### Exercise goal
Copy out exactly the lines below that run from the one holding "以下假定复位后两级为0，输入" to the one holding "本课程要求使用这段两级寄存器", keeping both of those lines and no others.
Segment Start: Data to examine
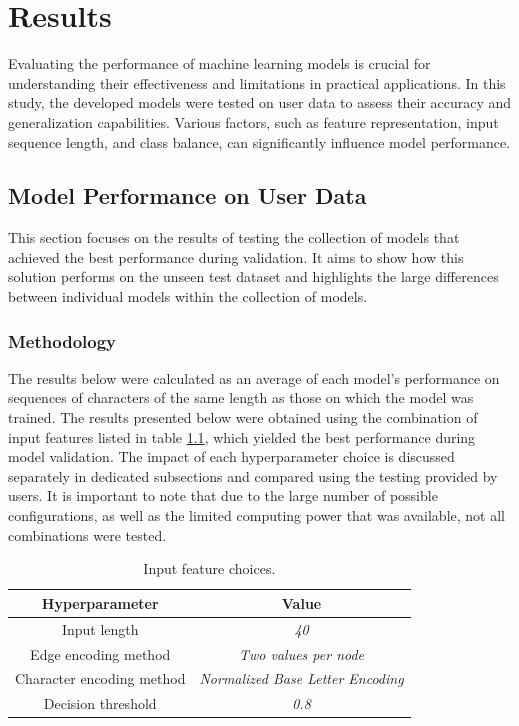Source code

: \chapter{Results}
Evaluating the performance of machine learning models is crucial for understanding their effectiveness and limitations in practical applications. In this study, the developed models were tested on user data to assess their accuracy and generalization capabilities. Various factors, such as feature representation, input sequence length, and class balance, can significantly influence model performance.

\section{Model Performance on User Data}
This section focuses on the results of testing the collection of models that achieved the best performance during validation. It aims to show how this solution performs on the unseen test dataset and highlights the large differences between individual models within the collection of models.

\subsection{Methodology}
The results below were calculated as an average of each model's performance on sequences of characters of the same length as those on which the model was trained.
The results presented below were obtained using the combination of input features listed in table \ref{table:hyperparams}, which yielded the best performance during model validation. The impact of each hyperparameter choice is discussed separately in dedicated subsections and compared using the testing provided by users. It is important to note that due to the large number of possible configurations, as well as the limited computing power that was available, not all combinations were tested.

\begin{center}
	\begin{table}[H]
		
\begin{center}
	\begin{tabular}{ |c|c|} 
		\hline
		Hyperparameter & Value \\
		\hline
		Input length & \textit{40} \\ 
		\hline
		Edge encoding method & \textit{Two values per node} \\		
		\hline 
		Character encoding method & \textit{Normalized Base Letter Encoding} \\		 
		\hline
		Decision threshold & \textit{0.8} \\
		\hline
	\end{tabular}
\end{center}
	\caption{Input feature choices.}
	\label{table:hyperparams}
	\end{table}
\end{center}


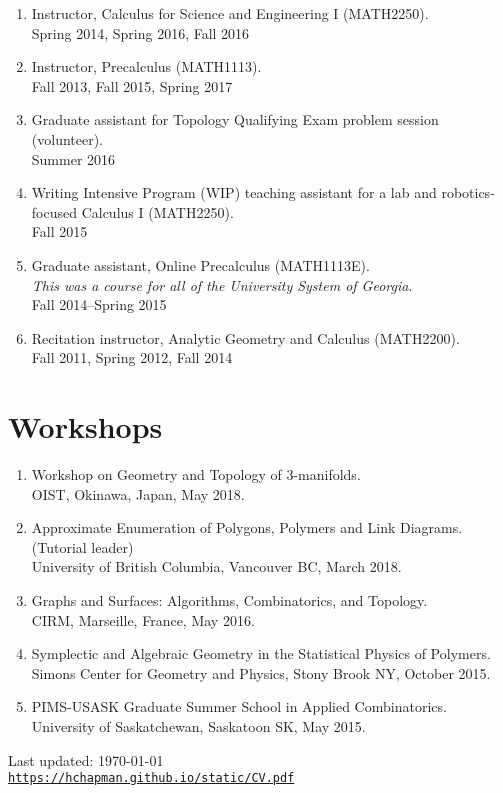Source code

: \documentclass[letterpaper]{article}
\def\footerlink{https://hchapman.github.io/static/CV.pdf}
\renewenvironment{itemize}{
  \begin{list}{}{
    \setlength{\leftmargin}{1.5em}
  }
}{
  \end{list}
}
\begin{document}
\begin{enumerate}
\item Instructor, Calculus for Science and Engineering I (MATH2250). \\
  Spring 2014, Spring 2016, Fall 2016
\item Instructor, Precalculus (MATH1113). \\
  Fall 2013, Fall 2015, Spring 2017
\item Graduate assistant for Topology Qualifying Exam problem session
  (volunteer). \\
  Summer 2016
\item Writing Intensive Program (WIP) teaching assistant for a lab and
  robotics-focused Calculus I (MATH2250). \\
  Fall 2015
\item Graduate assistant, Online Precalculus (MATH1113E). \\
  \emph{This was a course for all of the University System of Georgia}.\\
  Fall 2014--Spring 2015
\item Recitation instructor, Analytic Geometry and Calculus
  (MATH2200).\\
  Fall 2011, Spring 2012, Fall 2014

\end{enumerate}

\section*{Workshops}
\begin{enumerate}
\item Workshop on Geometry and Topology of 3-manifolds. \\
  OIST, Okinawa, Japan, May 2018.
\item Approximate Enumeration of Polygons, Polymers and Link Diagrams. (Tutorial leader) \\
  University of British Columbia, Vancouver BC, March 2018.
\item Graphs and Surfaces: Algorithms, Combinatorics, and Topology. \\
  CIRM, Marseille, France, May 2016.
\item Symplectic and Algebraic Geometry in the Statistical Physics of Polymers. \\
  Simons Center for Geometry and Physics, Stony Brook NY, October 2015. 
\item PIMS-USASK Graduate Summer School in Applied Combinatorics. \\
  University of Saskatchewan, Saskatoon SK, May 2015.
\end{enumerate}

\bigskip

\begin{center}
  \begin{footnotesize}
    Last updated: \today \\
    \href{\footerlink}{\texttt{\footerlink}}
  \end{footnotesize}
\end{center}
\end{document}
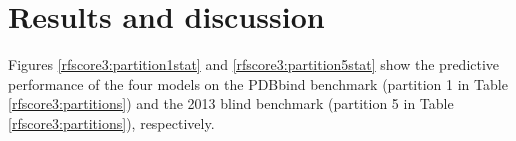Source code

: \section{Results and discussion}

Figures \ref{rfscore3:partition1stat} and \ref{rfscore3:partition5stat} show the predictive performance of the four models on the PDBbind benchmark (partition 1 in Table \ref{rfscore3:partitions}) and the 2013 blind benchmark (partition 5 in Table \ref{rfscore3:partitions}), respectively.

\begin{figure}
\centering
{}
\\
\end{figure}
Segment End: Data to examine
Segment Start: Data to examine
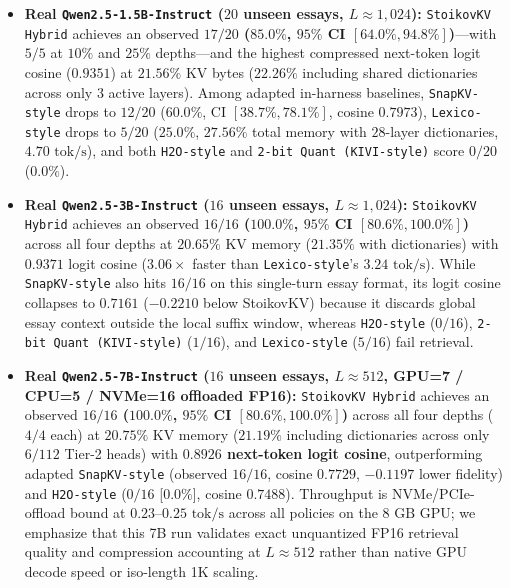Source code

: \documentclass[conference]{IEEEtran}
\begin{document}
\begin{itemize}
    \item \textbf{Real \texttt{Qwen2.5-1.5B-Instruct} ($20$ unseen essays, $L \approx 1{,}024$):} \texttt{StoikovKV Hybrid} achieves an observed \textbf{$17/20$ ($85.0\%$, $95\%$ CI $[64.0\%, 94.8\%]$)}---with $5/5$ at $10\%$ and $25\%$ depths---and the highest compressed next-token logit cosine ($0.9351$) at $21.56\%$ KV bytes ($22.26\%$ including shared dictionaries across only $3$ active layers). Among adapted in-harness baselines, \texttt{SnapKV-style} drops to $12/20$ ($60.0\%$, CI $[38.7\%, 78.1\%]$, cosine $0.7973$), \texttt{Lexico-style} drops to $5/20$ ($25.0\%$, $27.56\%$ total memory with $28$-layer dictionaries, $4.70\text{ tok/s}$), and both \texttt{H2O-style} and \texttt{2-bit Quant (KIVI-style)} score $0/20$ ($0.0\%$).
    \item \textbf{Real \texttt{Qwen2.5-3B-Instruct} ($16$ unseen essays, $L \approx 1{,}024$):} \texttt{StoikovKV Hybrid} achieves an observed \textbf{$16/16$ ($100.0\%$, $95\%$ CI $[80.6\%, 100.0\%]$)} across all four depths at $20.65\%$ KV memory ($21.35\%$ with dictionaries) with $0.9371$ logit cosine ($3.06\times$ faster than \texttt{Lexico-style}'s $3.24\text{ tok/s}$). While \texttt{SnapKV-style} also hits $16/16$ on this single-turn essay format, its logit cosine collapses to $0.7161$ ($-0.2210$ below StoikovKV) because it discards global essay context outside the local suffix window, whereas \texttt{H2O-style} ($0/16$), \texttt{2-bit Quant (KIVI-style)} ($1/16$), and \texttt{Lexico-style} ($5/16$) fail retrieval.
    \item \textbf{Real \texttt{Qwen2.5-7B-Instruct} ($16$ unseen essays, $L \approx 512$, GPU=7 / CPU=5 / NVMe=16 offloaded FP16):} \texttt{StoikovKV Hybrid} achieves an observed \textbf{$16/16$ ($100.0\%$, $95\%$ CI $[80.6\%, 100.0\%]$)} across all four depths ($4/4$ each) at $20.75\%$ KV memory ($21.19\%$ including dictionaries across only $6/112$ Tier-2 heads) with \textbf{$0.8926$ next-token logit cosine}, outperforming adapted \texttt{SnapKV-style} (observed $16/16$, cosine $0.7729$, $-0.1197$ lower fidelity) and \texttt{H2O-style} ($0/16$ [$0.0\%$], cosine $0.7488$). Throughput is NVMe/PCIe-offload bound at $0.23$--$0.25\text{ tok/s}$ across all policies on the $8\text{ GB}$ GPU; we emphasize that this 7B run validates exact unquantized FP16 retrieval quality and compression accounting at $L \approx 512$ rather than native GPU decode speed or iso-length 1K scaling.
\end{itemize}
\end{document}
Segment End: Data to examine
Segment Start: Data to examine
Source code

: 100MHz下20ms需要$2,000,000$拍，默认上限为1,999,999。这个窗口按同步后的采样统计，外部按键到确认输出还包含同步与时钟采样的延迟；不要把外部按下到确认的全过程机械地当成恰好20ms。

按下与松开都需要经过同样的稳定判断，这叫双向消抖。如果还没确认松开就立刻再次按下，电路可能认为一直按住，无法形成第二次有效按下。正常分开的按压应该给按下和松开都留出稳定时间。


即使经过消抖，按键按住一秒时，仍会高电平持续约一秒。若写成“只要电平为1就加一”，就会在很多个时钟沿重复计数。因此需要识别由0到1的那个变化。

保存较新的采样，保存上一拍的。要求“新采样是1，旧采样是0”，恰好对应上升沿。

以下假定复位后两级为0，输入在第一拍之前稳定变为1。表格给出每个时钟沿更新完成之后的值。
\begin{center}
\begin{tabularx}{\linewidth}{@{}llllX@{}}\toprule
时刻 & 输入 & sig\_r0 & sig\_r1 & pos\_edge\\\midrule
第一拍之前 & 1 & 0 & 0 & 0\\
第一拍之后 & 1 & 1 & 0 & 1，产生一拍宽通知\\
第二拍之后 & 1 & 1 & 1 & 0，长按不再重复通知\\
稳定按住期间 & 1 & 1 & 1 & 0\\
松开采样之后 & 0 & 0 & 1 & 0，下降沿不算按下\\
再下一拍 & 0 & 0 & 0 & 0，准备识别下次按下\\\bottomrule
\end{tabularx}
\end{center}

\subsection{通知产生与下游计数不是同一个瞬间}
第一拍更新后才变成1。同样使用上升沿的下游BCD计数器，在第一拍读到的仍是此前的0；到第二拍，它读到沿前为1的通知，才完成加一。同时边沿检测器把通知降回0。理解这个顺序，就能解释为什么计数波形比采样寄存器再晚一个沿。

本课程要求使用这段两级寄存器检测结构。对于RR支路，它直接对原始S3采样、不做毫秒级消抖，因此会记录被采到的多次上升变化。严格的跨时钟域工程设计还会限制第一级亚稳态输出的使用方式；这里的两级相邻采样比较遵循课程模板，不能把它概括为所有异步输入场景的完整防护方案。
Segment End: Data to examine
### Exercise answer
以下假定复位后两级为0，输入在第一拍之前稳定变为1。表格给出每个时钟沿更新完成之后的值。
\begin{center}
\begin{tabularx}{\linewidth}{@{}llllX@{}}\toprule
时刻 & 输入 & sig\_r0 & sig\_r1 & pos\_edge\\\midrule
第一拍之前 & 1 & 0 & 0 & 0\\
第一拍之后 & 1 & 1 & 0 & 1，产生一拍宽通知\\
第二拍之后 & 1 & 1 & 1 & 0，长按不再重复通知\\
稳定按住期间 & 1 & 1 & 1 & 0\\
松开采样之后 & 0 & 0 & 1 & 0，下降沿不算按下\\
再下一拍 & 0 & 0 & 0 & 0，准备识别下次按下\\\bottomrule
\end{tabularx}
\end{center}

\subsection{通知产生与下游计数不是同一个瞬间}
第一拍更新后才变成1。同样使用上升沿的下游BCD计数器，在第一拍读到的仍是此前的0；到第二拍，它读到沿前为1的通知，才完成加一。同时边沿检测器把通知降回0。理解这个顺序，就能解释为什么计数波形比采样寄存器再晚一个沿。

本课程要求使用这段两级寄存器检测结构。对于RR支路，它直接对原始S3采样、不做毫秒级消抖，因此会记录被采到的多次上升变化。严格的跨时钟域工程设计还会限制第一级亚稳态输出的使用方式；这里的两级相邻采样比较遵循课程模板，不能把它概括为所有异步输入场景的完整防护方案。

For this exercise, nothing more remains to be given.